Blade root: a server designated at one time as booting server for others.

Objectives:

1. Low maintenance costs: maintaining and applying patches to a single build
(Gentoo snapshots).
2. Low scalability overhead: scalability should be part of the design, it
should not take more than
10 minutes per server to scale up.
3. Redundancy: Permanent hardware failure of N-1 out of N nodes, or
temporary failure (power off)
of all nodes should allow fast (10 minutes) recovery of all nodes in a
cluster.

Restrictions:

1. Single CPU architecture: I consider the cost of maintaining several
architectures to be bigger than
the cost of purchasing a single architecture.

2. Unified packages tree: I consider the cost of maintaining several Gentoo
snapshots just to have
deployed the minimum of packages per server assigned to a specific
application (mail server, web
server etc.) to be bigger than having a common build with all packages and
just starting the required
services (ie. all deployed servers have a both a MTA and Apache installed,
just that web servers
have Apache started, and the mail servers have it stopped and MTA running
instead).

3. An application that can act as a cluster with transparent failover (web
with balancer and health
checking, multiple MX servers, etc.)

4. A remote storage for persistent data (like logs) helps (you will see
why); you can modify the
partitioning or harddisk configuration to maintain a stable filesystem on
individual servers.

Hardware:

1. AMD Opteron blades: 2x Opteron, 4-12gb ram, 1 SATA HDD. Reasons for
choosing:
   - Opteron is cheaper, faster than Xeon, we can replace single cores with
dual cores at any point
     without generating too much heat.

   - 4-12gb RAM & SATA: I prefer the OS to cache a lot of things in RAM to
speed things up, as opposed
     to getting a little ram and expensive SCSI. Harddisks have too many
moving parts and generate a lot
     of heat, which is a problem in a dense CPU environment such as blades
(and you can't trust your
     datacenter to really cool things).

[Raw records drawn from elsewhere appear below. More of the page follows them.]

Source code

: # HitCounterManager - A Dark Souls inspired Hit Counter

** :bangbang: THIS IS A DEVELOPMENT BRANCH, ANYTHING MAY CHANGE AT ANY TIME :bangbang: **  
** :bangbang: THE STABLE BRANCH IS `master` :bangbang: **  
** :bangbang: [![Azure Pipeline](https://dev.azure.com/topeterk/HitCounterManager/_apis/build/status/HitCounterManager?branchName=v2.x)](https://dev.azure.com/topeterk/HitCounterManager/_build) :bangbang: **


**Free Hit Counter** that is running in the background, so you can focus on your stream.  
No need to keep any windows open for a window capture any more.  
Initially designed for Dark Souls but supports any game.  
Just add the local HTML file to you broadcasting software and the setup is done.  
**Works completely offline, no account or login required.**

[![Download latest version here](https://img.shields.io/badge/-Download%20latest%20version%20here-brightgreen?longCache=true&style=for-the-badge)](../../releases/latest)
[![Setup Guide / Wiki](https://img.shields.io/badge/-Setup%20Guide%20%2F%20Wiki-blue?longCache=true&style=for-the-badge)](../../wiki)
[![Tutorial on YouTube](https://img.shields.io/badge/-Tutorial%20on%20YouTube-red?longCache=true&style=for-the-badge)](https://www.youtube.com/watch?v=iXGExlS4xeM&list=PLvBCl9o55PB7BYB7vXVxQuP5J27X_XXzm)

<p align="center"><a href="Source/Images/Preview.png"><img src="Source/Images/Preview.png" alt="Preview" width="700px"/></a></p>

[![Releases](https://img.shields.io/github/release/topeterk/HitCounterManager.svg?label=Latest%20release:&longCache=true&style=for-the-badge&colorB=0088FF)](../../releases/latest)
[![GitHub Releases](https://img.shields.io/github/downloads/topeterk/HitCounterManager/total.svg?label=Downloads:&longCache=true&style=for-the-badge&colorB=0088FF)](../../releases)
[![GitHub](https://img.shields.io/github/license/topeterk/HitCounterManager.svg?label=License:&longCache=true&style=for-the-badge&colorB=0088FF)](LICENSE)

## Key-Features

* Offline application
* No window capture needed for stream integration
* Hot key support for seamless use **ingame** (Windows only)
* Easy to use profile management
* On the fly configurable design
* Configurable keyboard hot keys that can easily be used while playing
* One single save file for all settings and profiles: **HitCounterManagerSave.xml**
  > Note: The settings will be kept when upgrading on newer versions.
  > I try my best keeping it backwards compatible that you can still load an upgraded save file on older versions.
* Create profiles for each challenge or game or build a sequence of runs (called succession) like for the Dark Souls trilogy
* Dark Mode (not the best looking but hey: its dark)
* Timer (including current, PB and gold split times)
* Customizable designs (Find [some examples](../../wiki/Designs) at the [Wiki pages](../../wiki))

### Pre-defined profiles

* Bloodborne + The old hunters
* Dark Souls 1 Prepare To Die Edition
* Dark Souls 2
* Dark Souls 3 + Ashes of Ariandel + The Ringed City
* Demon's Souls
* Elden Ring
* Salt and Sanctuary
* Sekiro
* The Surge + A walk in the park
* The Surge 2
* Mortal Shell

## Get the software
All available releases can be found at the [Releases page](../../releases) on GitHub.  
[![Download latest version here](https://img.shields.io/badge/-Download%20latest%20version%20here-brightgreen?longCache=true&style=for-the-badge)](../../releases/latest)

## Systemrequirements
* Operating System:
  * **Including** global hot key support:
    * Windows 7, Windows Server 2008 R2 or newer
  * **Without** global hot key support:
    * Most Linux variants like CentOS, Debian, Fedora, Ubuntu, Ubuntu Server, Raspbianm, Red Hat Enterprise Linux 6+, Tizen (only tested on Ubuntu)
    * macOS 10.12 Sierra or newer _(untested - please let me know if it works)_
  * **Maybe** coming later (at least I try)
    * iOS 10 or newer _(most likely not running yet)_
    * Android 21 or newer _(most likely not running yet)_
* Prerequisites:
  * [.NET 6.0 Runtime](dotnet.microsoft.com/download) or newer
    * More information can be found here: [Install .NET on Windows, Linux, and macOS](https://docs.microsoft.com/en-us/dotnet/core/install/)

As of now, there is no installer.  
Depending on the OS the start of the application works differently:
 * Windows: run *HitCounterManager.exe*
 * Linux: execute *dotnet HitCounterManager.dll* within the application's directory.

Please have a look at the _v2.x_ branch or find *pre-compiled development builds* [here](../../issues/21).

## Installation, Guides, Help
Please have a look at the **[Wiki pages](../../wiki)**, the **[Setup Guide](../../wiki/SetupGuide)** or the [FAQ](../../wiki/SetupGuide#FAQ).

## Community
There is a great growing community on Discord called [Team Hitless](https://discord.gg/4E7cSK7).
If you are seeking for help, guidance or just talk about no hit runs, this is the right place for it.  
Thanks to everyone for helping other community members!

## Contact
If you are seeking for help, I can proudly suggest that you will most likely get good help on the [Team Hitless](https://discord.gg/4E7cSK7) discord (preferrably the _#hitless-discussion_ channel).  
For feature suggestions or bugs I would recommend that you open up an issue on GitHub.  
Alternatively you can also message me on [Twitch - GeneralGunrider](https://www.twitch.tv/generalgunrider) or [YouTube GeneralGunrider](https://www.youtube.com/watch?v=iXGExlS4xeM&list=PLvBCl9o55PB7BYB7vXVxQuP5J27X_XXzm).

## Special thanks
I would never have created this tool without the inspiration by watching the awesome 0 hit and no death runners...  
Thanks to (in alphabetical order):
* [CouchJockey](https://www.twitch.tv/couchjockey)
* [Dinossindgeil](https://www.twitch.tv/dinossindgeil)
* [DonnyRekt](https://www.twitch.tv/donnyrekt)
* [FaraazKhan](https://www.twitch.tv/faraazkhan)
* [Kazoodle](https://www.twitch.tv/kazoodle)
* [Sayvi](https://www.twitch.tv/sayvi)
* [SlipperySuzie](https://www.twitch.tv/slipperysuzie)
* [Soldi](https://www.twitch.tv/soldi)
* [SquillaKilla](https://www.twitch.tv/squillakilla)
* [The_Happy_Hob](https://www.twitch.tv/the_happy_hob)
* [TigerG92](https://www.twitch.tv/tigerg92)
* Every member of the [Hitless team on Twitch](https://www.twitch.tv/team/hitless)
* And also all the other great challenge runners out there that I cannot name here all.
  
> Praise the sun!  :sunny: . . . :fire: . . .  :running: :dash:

And RAM is cheap nowadays anyway.

2. Gigabit network cards with PXE

Software:

One initial server (blade root) is installed with Gentoo. On top of that, in
a directory, another
Gentoo is installed (Gentoo snapshot) that will be replicated on individual
servers as further described,
and all maintenance to the snapshot is done in chroot.

The Blade root runs DHCP and tftp and is able to answer PXE dhcp/tftp
requests (for network boot) and serve
an initial bootloader (grub 0.95 with diskless and diskless-undi patches to
allow detection of Broadcom NICs),
along with an initial initrd filesystem.

The Gentoo snapshot contains all the packages required for all applications
(roughly 2gb on our systems),
along with dhcp/tftp and configs, to allow it to act as Blade root.

In addition, the Blade root contains individual configurations for every
individual deployed server (or, rather,
only changes to the standard Gentoo config, ie. per-blade IPs, custom
application configs, different configuration
for services to start as boot, etc.)

The Gentoo snapshot is compressed as tar.gz in two archives, one with
'running code' (ie. /usr, /bin, etc.)
and another one with additional things we don't really need on every server
(like portage, usr/src, manpages, etc.).
The collection of scripts for compressing everything, initrd, along with all
individual blade configurations and misc
scripts are archived in a 3rd archive.

Booting takes place like this:

The Blade root is powered on and ready to answer PXE.

Blade boots, uses PXE to get an IP via DHCP, an initial grub image via tftp,
that subsequently downloads
the grub configuration file via dhcp.

Boot menu gets displayed, with a default and timeout. Grub downloads the
Linux kernel via tftp, along with
the initrd image. The kernel boots, mounts initrd, executes /linuxrc script.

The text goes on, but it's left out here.